Writer Words

Things are changing…again

I like to mix things up. Give myself new challenges. Take on new things.

So I’m changing things a little.

I know, you’re shocked by that.

In 2018, I will no longer be hosting guest authors. This was a hard decision for me to make, but it’s become obvious to me that it is time for a change. I’m not ruling out having guests in the future, and I’m not saying I won’t go back to having guests every week again. Just that for now, I’m going to stop hosting guest authors.

What does that mean I’m going to do?

Well, I’m also doing away with my Sunday column. Weekends are a time for family and fun and I decided to move my Sunday posts to Fridays. I’m going to be changing a little bit of what I post each week, but it’s all moving to Friday.

Why am I telling you?

I like to let you know what’s going on. I know some of you stop by all the time to see what I’m posting, and every post goes out on social media. I want to make sure you know what to expect from me.

For the rest of the year, things will pretty much go as usual. I’ll have a post on Sunday answering questions or talking about writing or something like that. I’ll have guests on Fridays. And on Tuesdays you’ll get sneak peeks. But when 2018 rolls in, I’ll be posting on Tuesdays and Fridays and you’ll only hear from guest authors for special circumstances.

What do you think? Any questions for me? I’d love to know your thoughts!

Writing Tips: Character Flaws

Last week I talked about liking your characters and how if you care what happens to them, your readers will care also. This week, we need to talk about the things you don’t like about your characters. Their flaws that make them real.

Think of yourself. You have good qualities and qualities you wish you could change. Same with your significant other, your best friend, and your kids. We all have characteristics that make us who we are, good and not so good.

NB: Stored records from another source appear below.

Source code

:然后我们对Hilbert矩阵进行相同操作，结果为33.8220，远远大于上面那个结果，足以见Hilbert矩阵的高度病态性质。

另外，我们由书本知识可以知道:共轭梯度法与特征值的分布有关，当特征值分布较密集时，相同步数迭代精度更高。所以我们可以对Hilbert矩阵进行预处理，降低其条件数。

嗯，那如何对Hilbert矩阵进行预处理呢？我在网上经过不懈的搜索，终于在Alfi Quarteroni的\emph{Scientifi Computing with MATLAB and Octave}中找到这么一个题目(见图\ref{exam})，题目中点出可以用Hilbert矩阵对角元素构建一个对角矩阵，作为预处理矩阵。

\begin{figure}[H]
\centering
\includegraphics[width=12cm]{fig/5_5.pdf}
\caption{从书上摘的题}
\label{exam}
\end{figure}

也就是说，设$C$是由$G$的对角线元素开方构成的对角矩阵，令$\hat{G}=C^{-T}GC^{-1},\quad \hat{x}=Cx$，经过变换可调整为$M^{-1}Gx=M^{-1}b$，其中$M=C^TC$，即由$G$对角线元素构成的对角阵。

Why do your characters have to have traits that are less than desirable? Why should they have a flaw? Or a few?

None of us are perfect. No matter how much we’d like to be, we have flaws. Giving your characters flaws makes them feel more real. And if they’re real, they’re relatable. The key is finding the right flaw so your characters stay on the right side of the line between relatable and too stupid to live.

So what’s the right flaw?

What do you think about the alpha male who has a soft spot for his mom?

Or the kick-ass tattoo artist with a blind cat at home.

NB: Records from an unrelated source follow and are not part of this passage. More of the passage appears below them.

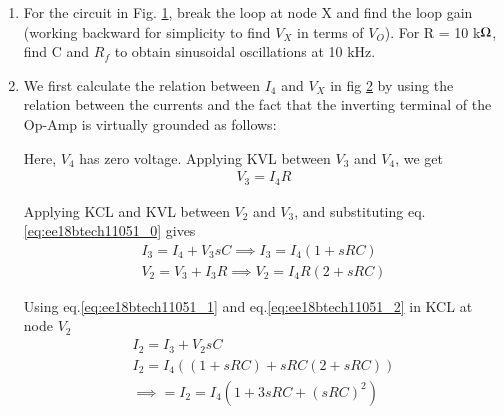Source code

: \begin{enumerate}[label=\arabic*.,ref=\theenumi]

\item

For the circuit in Fig. \ref{fig:ee18btech11051_fig1}, break the loop at node X and find the loop gain (working backward for simplicity to find $V_{X}$ in terms of $V_{O}$). For R = 10 k$\ohm$, find C and $R_{f}$ to obtain sinusoidal oscillations at 10 kHz.

\begin{figure}[!ht]
	\begin{center}
		\resizebox{\columnwidth}{!}{}
	\end{center}
\caption{}
\label{fig:ee18btech11051_fig1}
\end{figure}

\item
\solution
We first calculate the relation between $I_{4}$ and $V_{X}$ in fig \ref{fig:ee18btech11051_fig2} by using the relation between the currents and the fact that the inverting terminal of the Op-Amp is virtually grounded as follows:
\begin{figure}[!ht]
	\begin{center}
		\resizebox{\columnwidth}{!}{}
	\end{center}
\caption{}
\label{fig:ee18btech11051_fig2}
\end{figure}

Here, $V_{4}$ has zero voltage. Applying KVL between $V_{3}$ and $V_{4}$, we get
\begin{align}
    V_{3} = I_{4}R \label{eq:ee18btech11051_0}
\end{align}

Applying KCL and KVL between $V_{2}$ and $V_{3}$, and substituting eq.\ref{eq:ee18btech11051_0} gives
\begin{align}
    I_{3} = I_{4} + V_{3}sC \implies I_{3} = I_{4}(1+sRC) \label{eq:ee18btech11051_1}\\
    V_{2} = V_{3} + I_{3}R
    \implies V_{2} = I_{4}R(2+sRC) \label{eq:ee18btech11051_2}
\end{align}

Using eq.\ref{eq:ee18btech11051_1} and eq.\ref{eq:ee18btech11051_2} in KCL at node $V_{2}$ 
\begin{align}
    I_{2} = I_{3} + V_{2}sC\\
    I_{2} = I_{4}((1+sRC) + sRC(2+sRC))\\
    \implies = I_{2} = I_{4}(1+3sRC+(sRC)^{2}) \label{eq:ee18btech11051_3}
\end{align}


\end{enumerate}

Or you could go with a billionaire who anonymously donates to a children’s center.

Do you see where I’m going with this?

What are the defining elements of your character? Is he a cocky asshole? Or a quiet guy who keeps to himself? Or is she a confident new business owner? Or uneasy about where her life is going because she just got fired?

With each of these characters, balance their strength with a weakness. The cocky asshole had an abusive dad and volunteers at a homeless shelter for women and children to help the kids learn not all men are bad. The guy who keeps to himself is a rock star in private and sings to thousands of people. The new business owner is a disorganized mess. And the woman who just got fired plays roller hockey on the weekends with a name like Punky Bruiser.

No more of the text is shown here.